- **EXERCISE**
Please retype the records below exactly, from the first line through the line containing "Toyota has developed", and leave out any pictures.

- **DATA FOR ANALYSIS**
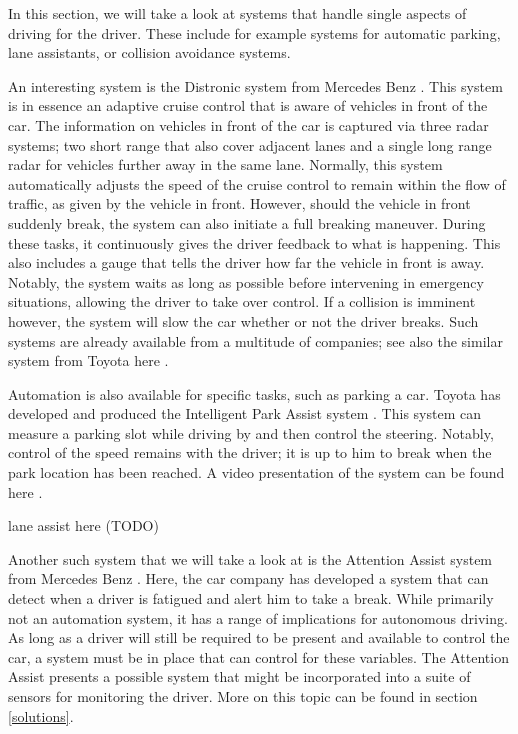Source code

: \documentclass{acm_proc_article-sp}
\begin{document}
In this section, we will take a look at systems that handle single aspects of driving for the driver.
These include for example systems for automatic parking, lane assistants, or collision avoidance systems.

An interesting system is the Distronic system from Mercedes Benz \cite{www:mercedes_pre_safe}.
This system is in essence an adaptive cruise control that is aware of vehicles in front of the car.
The information on vehicles in front of the car is captured via three radar systems; two short range that also cover adjacent lanes and a single long range radar for vehicles further away in the same lane.
Normally, this system automatically adjusts the speed of the cruise control to remain within the flow of traffic, as given by the vehicle in front.
However, should the vehicle in front suddenly break, the system can also initiate a full breaking maneuver.
During these tasks, it continuously gives the driver feedback to what is happening.
This also includes a gauge that tells the driver how far the vehicle in front is away.
Notably, the system waits as long as possible before intervening in emergency situations, allowing the driver to take over control.
If a collision is imminent however, the system will slow the car whether or not the driver breaks.
Such systems are already available from a multitude of companies; see also the similar system from Toyota here \cite{www:toyota_pcs}.

Automation is also available for specific tasks, such as parking a car.
Toyota has developed and produced the Intelligent Park Assist system \cite{www:toyota_i_park_assist}.
This system can measure a parking slot while driving by and then control the steering.
Notably, control of the speed remains with the driver; it is up to him to break when the park location has been reached.
A video presentation of the system can be found here \cite{www:toyota_ipa_video}.

lane assist here (TODO)

Another such system that we will take a look at is the Attention Assist system from Mercedes Benz \cite{www:mercedes_attention_assist}.
Here, the car company has developed a system that can detect when a driver is fatigued and alert him to take a break.
While primarily not an automation system, it has a range of implications for autonomous driving.
As long as a driver will still be required to be present and available to control the car, a system must be in place that can control for these variables.
The Attention Assist presents a possible system that might be incorporated into a suite of sensors for monitoring the driver.
More on this topic can be found in section \ref{solutions}.
\end{document}
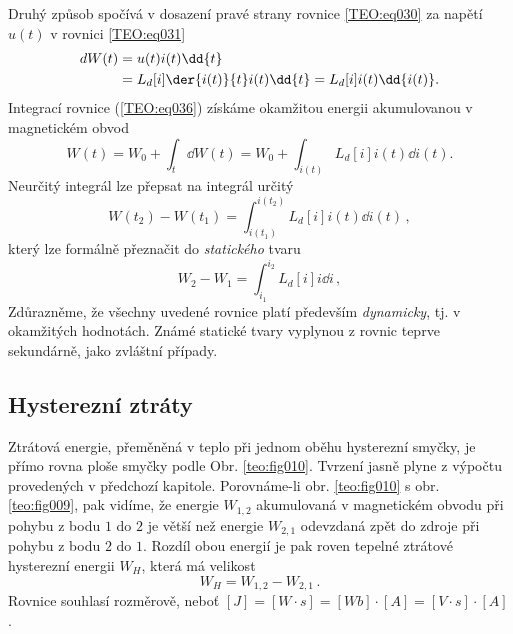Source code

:       Druhý způsob spočívá v dosazení pravé strany rovnice \ref{TEO:eq030} za napětí \(u(t)\) v 
      rovnici \ref{TEO:eq031}
      \begin{align}\label{TEO:eq036}
        dW(t) &= u(t)i(t)\dd{t}                            \nonumber \\
              &= L_d[i]\der{i(t)}{t}i(t)\dd{t} = L_d[i]i(t)\dd{i(t)}.
      \end{align}
      Integrací rovnice (\ref{TEO:eq036}) získáme okamžitou energii akumulovanou v magnetickém obvod
      \begin{equation}\label{TEO:eq037}
        W(t) = W_0 + \int_t\dd{W(t)} = W_0 + \int_{i(t)} L_d[i]i(t)\dd{i(t)}.
      \end{equation}
      Neurčitý integrál lze přepsat na integrál určitý
      \begin{equation}\label{TEO:eq038}
        \boxed{W(t_2) - W(t_1)  = \int_{i(t_1)}^{i(t_2)} L_d[i]i(t)\dd{i(t)}}\,,
      \end{equation}
      který lze formálně přeznačit do \emph{statického} tvaru
      \begin{equation}\label{TEO:eq039}
        \boxed{W_2 - W_1 = \int_{i_1}^{i_2} L_d[i]i\dd{i}}\,,
      \end{equation}
      Zdůrazněme, že všechny uvedené rovnice platí především \emph{dynamicky}, tj. v okamžitých 
      hodnotách. Známé statické tvary vyplynou z rovnic teprve sekundárně, jako zvláštní případy. 
      
    \subsection{Hysterezní ztráty}
      Ztrátová energie, přeměněná v teplo při jednom oběhu hysterezní smyčky, je přímo rovna ploše 
      smyčky podle Obr. \ref{teo:fig010}. Tvrzení jasně plyne z výpočtu provedených v předchozí 
      kapitole. Porovnáme-li obr. \ref{teo:fig010} s obr. \ref{teo:fig009}, pak vidíme, že energie 
      \(W_{1,2}\) akumulovaná v magnetickém obvodu při pohybu z bodu \(1\) do \(2\) je větší než 
      energie \(W_{2,1}\) odevzdaná zpět do zdroje při pohybu z bodu \(2\) do \(1\). Rozdíl obou 
      energií je pak roven tepelné ztrátové hysterezní energii \(W_H\), která má velikost
      \begin{equation}\label{TEO:eq040}
        W_H = W_{1,2} - W_{2,1}\,.
      \end{equation}
      Rovnice souhlasí rozměrově, neboť \([J] = [W\cdot s] = [Wb]\cdot[A] = [V\cdot s]\cdot[A]\).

- **COMPLETED EXERCISE**
Source code

: \documentclass{acm_proc_article-sp}
\begin{document}
In this section, we will take a look at systems that handle single aspects of driving for the driver.
These include for example systems for automatic parking, lane assistants, or collision avoidance systems.

An interesting system is the Distronic system from Mercedes Benz \cite{www:mercedes_pre_safe}.
This system is in essence an adaptive cruise control that is aware of vehicles in front of the car.
The information on vehicles in front of the car is captured via three radar systems; two short range that also cover adjacent lanes and a single long range radar for vehicles further away in the same lane.
Normally, this system automatically adjusts the speed of the cruise control to remain within the flow of traffic, as given by the vehicle in front.
However, should the vehicle in front suddenly break, the system can also initiate a full breaking maneuver.
During these tasks, it continuously gives the driver feedback to what is happening.
This also includes a gauge that tells the driver how far the vehicle in front is away.
Notably, the system waits as long as possible before intervening in emergency situations, allowing the driver to take over control.
If a collision is imminent however, the system will slow the car whether or not the driver breaks.
Such systems are already available from a multitude of companies; see also the similar system from Toyota here \cite{www:toyota_pcs}.

Automation is also available for specific tasks, such as parking a car.
Toyota has developed and produced the Intelligent Park Assist system \cite{www:toyota_i_park_assist}.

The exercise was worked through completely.